What needs to be done:
Find every line in the listing below that includes the word "textbf", then give only how many there are.

Input:
□ □ □ □ □ □ □
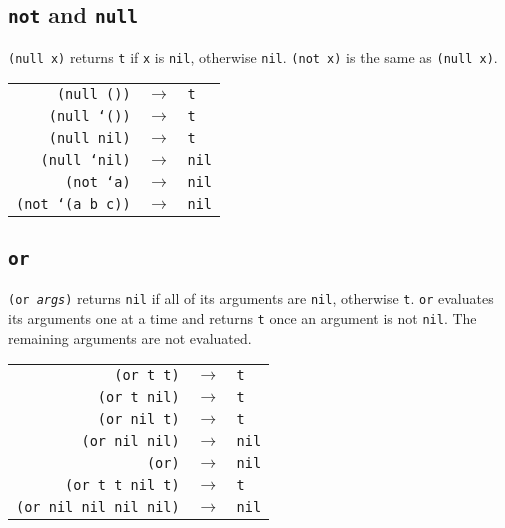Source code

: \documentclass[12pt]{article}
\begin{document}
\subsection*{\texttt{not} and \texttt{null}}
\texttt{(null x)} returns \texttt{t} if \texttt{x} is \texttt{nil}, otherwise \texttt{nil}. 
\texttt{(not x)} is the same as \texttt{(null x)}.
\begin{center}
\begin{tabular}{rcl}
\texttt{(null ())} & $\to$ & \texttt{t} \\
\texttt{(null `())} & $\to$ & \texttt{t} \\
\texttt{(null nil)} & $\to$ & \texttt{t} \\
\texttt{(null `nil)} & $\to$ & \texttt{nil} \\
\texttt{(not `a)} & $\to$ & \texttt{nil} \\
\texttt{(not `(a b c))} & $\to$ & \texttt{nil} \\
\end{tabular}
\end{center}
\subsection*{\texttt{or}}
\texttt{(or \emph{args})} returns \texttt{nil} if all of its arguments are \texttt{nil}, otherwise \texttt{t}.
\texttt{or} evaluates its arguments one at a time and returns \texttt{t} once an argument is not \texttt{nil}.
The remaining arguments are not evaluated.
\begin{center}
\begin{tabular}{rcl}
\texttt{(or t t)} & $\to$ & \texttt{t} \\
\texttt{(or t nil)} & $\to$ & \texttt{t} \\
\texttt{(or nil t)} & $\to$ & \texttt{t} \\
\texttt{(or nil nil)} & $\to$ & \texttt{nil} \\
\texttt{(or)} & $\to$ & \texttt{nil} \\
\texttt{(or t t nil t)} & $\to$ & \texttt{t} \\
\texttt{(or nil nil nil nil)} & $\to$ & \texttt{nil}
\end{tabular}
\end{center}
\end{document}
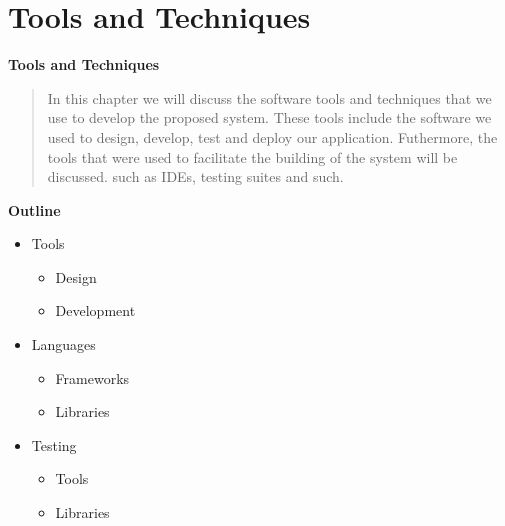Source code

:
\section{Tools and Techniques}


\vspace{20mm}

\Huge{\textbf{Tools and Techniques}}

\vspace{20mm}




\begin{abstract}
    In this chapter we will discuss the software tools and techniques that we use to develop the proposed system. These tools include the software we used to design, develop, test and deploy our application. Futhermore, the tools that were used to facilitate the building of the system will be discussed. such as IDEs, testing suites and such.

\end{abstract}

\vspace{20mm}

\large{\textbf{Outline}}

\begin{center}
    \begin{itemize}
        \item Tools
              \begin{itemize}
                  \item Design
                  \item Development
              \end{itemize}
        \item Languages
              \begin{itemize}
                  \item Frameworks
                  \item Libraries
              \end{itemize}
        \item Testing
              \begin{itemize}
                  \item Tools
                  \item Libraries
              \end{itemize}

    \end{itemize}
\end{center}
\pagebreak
□ □ □ □ □ □ □
Final answer:
2